* Problem statement:
Of the entries below, restate word for word only the section that runs from the line with "B=3380 NTC thermistor." to the line with "Absolute max for the LT3652 is 2 A.", counting both ends.

* Exercise material:

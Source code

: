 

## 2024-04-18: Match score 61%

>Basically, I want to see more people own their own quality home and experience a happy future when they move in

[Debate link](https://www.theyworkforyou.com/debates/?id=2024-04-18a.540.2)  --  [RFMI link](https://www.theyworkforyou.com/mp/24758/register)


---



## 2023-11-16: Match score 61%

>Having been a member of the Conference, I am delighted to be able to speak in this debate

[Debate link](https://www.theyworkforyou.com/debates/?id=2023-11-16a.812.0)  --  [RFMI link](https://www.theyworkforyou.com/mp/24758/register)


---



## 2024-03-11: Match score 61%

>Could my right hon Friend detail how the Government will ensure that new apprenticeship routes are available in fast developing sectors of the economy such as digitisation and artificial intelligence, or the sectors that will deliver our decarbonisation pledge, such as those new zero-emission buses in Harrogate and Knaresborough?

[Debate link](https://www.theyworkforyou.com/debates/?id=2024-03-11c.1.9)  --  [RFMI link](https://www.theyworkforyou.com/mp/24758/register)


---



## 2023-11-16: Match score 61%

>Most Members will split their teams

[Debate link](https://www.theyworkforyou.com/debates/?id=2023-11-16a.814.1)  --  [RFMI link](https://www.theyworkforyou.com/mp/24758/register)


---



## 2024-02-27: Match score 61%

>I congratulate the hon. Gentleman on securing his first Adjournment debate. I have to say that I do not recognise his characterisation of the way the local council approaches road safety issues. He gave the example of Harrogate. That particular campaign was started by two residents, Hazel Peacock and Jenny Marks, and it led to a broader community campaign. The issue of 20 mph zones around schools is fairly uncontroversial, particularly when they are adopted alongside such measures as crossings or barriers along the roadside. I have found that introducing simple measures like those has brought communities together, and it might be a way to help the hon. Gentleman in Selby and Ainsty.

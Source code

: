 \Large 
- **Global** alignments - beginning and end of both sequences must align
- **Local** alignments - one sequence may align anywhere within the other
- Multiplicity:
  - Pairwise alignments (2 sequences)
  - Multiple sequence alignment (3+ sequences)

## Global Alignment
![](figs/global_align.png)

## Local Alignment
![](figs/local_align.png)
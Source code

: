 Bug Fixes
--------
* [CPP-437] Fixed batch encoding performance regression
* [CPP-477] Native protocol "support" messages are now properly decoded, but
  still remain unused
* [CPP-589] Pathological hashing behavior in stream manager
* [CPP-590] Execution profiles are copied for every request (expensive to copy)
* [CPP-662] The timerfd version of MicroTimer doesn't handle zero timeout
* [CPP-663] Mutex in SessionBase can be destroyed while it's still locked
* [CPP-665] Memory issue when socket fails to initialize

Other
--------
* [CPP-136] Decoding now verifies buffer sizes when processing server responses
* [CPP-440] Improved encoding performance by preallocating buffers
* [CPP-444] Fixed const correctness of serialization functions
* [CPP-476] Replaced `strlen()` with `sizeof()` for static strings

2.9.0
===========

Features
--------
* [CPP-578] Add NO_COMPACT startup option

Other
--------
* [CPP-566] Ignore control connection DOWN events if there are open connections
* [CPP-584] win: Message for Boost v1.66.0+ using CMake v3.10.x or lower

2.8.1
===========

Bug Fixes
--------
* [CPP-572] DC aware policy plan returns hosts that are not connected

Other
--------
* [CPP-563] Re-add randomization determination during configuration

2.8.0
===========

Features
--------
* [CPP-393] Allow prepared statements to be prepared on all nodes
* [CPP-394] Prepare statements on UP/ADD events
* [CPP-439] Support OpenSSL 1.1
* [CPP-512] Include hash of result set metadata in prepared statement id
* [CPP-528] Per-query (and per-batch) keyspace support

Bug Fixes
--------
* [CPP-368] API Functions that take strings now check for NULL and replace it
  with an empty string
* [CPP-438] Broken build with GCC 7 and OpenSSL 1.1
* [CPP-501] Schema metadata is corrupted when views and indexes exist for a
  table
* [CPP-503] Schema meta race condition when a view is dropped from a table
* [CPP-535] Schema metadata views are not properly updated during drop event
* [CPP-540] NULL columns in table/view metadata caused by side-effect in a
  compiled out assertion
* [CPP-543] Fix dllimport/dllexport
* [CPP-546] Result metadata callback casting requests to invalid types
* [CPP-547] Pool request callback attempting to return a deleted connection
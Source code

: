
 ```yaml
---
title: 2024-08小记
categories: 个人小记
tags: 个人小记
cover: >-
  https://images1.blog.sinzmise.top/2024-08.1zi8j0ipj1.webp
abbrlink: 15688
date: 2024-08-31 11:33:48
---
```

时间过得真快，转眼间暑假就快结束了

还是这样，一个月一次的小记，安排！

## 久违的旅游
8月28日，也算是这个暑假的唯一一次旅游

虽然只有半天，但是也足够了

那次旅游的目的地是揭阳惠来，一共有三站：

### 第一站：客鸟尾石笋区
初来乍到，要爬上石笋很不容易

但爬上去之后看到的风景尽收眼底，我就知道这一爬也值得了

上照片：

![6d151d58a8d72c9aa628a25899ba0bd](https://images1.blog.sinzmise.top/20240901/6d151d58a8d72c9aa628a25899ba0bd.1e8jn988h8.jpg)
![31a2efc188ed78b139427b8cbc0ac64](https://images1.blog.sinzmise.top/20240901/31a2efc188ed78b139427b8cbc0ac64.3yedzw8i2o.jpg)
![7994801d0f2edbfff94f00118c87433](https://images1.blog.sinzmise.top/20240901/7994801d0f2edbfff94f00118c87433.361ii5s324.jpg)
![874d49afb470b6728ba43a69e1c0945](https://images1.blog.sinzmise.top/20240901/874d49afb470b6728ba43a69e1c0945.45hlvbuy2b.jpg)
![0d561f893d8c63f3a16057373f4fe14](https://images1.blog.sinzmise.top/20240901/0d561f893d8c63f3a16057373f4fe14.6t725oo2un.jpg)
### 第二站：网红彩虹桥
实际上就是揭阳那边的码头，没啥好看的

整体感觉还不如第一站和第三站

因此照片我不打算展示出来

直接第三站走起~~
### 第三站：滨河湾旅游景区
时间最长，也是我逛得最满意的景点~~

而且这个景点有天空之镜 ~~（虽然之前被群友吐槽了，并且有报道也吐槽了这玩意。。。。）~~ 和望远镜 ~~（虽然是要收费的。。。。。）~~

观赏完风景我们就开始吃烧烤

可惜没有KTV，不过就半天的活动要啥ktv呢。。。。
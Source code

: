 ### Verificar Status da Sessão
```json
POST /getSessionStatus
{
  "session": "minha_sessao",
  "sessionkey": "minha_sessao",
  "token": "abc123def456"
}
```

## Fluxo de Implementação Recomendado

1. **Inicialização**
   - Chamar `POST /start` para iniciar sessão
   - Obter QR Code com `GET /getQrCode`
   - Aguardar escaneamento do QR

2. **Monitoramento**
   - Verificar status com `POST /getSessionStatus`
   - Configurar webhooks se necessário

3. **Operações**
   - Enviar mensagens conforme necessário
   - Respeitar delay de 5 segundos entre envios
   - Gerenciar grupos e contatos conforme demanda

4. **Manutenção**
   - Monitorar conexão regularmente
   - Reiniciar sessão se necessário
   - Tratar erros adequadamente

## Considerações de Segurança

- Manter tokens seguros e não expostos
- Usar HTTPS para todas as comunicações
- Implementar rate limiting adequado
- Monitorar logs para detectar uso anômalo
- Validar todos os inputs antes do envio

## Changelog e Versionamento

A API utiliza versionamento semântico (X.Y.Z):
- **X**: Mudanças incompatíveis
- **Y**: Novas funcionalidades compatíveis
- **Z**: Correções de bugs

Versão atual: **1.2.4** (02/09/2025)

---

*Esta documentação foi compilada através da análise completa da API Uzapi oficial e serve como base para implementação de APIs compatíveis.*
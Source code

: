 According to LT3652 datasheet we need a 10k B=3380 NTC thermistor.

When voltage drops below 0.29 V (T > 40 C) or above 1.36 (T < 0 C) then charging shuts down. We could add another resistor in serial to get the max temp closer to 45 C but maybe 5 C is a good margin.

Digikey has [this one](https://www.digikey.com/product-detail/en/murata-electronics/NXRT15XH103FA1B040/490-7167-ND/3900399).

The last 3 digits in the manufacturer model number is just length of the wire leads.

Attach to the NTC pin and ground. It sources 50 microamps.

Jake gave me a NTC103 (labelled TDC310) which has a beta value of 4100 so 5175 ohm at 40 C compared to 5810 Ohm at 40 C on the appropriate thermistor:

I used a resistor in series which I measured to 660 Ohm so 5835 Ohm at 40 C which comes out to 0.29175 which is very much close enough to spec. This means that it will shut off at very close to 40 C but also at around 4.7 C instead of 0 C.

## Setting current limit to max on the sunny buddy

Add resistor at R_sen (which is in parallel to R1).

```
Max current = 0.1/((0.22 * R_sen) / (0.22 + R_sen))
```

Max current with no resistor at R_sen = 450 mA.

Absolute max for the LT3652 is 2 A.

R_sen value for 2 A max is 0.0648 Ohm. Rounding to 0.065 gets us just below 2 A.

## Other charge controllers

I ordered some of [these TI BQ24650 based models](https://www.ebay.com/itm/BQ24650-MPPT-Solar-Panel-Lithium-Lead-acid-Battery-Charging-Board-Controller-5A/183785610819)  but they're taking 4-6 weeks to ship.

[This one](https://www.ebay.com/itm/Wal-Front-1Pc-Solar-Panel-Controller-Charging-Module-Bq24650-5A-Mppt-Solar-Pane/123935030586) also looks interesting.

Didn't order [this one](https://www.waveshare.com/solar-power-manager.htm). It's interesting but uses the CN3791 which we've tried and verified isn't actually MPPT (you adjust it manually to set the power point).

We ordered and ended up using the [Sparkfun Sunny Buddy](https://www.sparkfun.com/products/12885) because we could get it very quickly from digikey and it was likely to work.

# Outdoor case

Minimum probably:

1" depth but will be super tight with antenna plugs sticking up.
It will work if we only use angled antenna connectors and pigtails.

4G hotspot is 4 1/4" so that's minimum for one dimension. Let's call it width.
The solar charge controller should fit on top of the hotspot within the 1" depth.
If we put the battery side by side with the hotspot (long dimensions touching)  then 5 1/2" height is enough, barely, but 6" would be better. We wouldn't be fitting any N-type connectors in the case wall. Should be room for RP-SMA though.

* Worked solution:
: According to LT3652 datasheet we need a 10k B=3380 NTC thermistor.

When voltage drops below 0.29 V (T > 40 C) or above 1.36 (T < 0 C) then charging shuts down. We could add another resistor in serial to get the max temp closer to 45 C but maybe 5 C is a good margin.

Digikey has [this one](https://www.digikey.com/product-detail/en/murata-electronics/NXRT15XH103FA1B040/490-7167-ND/3900399).

The last 3 digits in the manufacturer model number is just length of the wire leads.

Attach to the NTC pin and ground. It sources 50 microamps.

Jake gave me a NTC103 (labelled TDC310) which has a beta value of 4100 so 5175 ohm at 40 C compared to 5810 Ohm at 40 C on the appropriate thermistor:

I used a resistor in series which I measured to 660 Ohm so 5835 Ohm at 40 C which comes out to 0.29175 which is very much close enough to spec. This means that it will shut off at very close to 40 C but also at around 4.7 C instead of 0 C.

## Setting current limit to max on the sunny buddy

Add resistor at R_sen (which is in parallel to R1).

```
Max current = 0.1/((0.22 * R_sen) / (0.22 + R_sen))
```

Max current with no resistor at R_sen = 450 mA.

Absolute max for the LT3652 is 2 A.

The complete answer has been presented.